▸ **Work request**
Leaving pictures aside, restate exactly the lines of the data below, from the first one through the line that contains "In summary, this".

Pictures paired with source code:

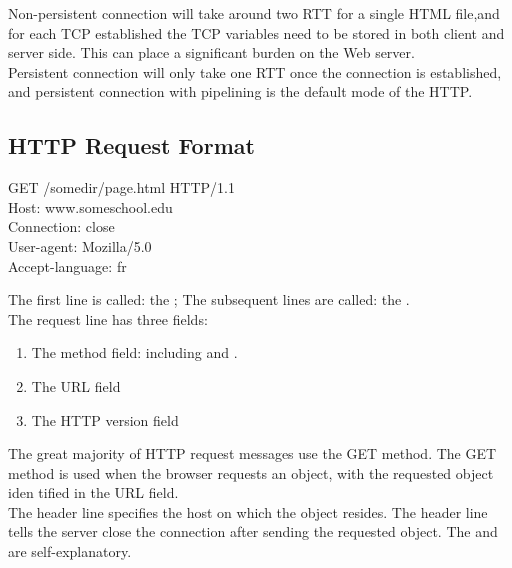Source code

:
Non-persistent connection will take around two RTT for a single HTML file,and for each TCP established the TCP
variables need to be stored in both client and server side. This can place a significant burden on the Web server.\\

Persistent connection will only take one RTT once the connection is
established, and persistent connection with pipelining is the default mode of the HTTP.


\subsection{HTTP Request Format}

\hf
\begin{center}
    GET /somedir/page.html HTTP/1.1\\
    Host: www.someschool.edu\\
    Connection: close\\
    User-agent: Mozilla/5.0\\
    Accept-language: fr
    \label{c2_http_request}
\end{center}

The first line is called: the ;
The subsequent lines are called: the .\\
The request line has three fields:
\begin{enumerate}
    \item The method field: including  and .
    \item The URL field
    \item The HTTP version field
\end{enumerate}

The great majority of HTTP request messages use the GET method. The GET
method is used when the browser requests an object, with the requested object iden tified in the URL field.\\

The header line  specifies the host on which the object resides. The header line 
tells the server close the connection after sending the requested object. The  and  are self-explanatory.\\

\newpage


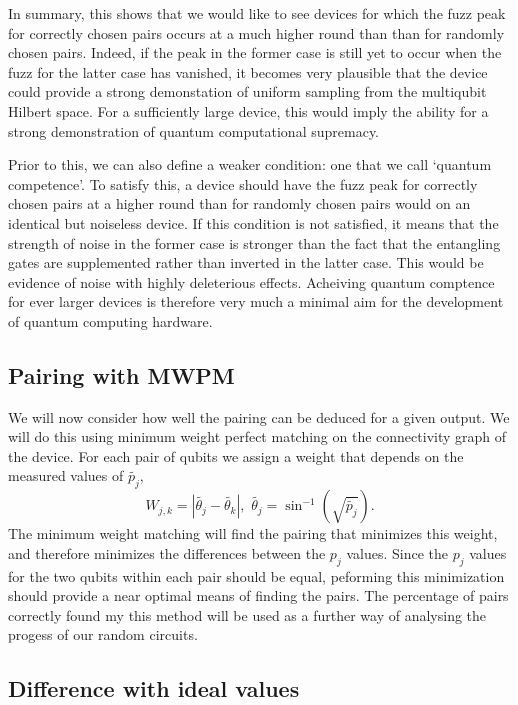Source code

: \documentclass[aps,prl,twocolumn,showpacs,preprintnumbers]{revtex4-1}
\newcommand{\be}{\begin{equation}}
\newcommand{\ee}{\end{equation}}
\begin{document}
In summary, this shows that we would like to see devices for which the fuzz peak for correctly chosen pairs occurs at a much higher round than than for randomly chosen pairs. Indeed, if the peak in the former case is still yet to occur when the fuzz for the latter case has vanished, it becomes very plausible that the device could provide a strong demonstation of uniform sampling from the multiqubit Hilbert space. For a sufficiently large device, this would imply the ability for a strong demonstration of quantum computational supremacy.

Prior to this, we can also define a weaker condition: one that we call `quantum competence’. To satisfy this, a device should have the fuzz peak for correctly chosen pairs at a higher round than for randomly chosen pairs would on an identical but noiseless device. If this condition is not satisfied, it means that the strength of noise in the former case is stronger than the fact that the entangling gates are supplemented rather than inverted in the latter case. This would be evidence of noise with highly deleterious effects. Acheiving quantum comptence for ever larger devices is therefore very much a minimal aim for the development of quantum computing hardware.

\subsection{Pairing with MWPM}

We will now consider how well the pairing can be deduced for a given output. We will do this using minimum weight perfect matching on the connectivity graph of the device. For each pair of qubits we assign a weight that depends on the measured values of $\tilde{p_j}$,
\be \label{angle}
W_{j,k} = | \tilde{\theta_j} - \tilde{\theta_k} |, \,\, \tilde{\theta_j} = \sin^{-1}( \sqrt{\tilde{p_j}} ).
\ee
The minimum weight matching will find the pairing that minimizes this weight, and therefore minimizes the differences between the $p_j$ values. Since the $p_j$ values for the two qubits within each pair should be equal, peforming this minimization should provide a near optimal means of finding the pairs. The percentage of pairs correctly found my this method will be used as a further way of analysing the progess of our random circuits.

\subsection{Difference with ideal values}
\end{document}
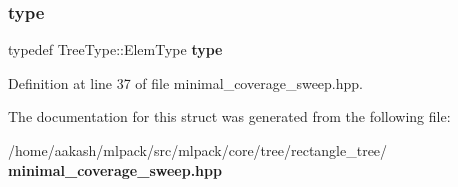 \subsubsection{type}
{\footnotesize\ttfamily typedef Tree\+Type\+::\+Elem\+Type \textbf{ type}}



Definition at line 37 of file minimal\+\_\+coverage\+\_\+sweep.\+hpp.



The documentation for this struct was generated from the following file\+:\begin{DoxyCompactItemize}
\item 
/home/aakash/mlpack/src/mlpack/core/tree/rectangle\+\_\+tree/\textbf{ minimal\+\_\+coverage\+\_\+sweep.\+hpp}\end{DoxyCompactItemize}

▸ **Solution below**
Source code

:
Non-persistent connection will take around two RTT for a single HTML file,and for each TCP established the TCP
variables need to be stored in both client and server side. This can place a significant burden on the Web server.\\

Persistent connection will only take one RTT once the connection is
established, and persistent connection with pipelining is the default mode of the HTTP.


\subsection{HTTP Request Format}

\hf
\begin{center}
    GET /somedir/page.html HTTP/1.1\\
    Host: www.someschool.edu\\
    Connection: close\\
    User-agent: Mozilla/5.0\\
    Accept-language: fr
    \label{c2_http_request}
\end{center}

The first line is called: the ;
The subsequent lines are called: the .\\
The request line has three fields:
\begin{enumerate}
    \item The method field: including  and .
    \item The URL field
    \item The HTTP version field
\end{enumerate}

The great majority of HTTP request messages use the GET method. The GET
method is used when the browser requests an object, with the requested object iden tified in the URL field.\\

The header line  specifies the host on which the object resides. The header line 
tells the server close the connection after sending the requested object. The  and  are self-explanatory.\\

\newpage


Source code

: \documentclass[aps,prl,twocolumn,showpacs,preprintnumbers]{revtex4-1}
\newcommand{\be}{\begin{equation}}
\newcommand{\ee}{\end{equation}}
\begin{document}
In summary, this shows that we would like to see devices for which the fuzz peak for correctly chosen pairs occurs at a much higher round than than for randomly chosen pairs. Indeed, if the peak in the former case is still yet to occur when the fuzz for the latter case has vanished, it becomes very plausible that the device could provide a strong demonstation of uniform sampling from the multiqubit Hilbert space. For a sufficiently large device, this would imply the ability for a strong demonstration of quantum computational supremacy.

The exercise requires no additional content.